• [EXERCISE DESCRIPTION]
Take the data below and copy exactly the lines starting at the one with "- [ ] Test OpenAI" and finishing at the one with "- What's technically feasible in 12 weeks?", both included.

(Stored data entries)
━━━

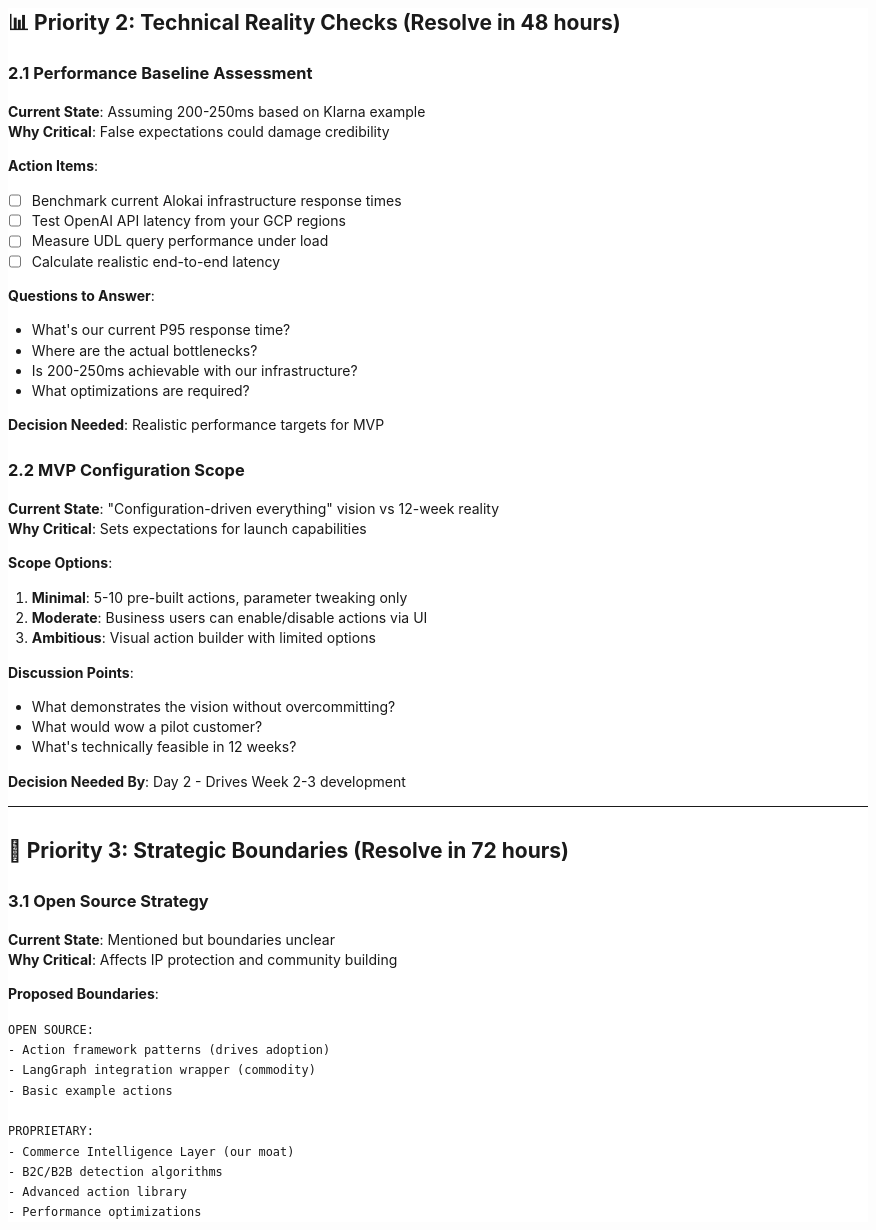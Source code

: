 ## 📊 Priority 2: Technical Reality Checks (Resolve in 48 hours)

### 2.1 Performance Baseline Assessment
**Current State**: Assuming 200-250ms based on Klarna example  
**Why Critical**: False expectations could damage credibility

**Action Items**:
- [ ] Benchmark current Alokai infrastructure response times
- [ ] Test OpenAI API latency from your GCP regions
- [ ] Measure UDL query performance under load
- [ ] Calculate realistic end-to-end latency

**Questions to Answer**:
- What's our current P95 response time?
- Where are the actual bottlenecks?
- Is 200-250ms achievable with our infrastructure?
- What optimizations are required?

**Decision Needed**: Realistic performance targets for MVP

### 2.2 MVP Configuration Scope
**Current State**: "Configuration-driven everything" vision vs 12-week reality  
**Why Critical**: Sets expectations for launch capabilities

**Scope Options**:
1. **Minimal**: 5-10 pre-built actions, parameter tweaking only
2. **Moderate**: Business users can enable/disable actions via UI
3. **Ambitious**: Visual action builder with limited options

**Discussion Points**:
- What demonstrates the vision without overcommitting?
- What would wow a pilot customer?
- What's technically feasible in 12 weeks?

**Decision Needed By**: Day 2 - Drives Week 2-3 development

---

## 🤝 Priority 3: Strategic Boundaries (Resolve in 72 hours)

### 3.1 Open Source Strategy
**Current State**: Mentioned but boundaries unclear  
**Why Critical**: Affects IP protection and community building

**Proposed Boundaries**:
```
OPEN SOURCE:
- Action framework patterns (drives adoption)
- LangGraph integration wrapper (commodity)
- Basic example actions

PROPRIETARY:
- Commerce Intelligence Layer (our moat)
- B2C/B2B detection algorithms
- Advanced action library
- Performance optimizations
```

━━━

• [TASK RESULT]
- [ ] Test OpenAI API latency from your GCP regions
- [ ] Measure UDL query performance under load
- [ ] Calculate realistic end-to-end latency

**Questions to Answer**:
- What's our current P95 response time?
- Where are the actual bottlenecks?
- Is 200-250ms achievable with our infrastructure?
- What optimizations are required?

**Decision Needed**: Realistic performance targets for MVP

### 2.2 MVP Configuration Scope
**Current State**: "Configuration-driven everything" vision vs 12-week reality  
**Why Critical**: Sets expectations for launch capabilities

**Scope Options**:
1. **Minimal**: 5-10 pre-built actions, parameter tweaking only
2. **Moderate**: Business users can enable/disable actions via UI
3. **Ambitious**: Visual action builder with limited options

**Discussion Points**:
- What demonstrates the vision without overcommitting?
- What would wow a pilot customer?
- What's technically feasible in 12 weeks?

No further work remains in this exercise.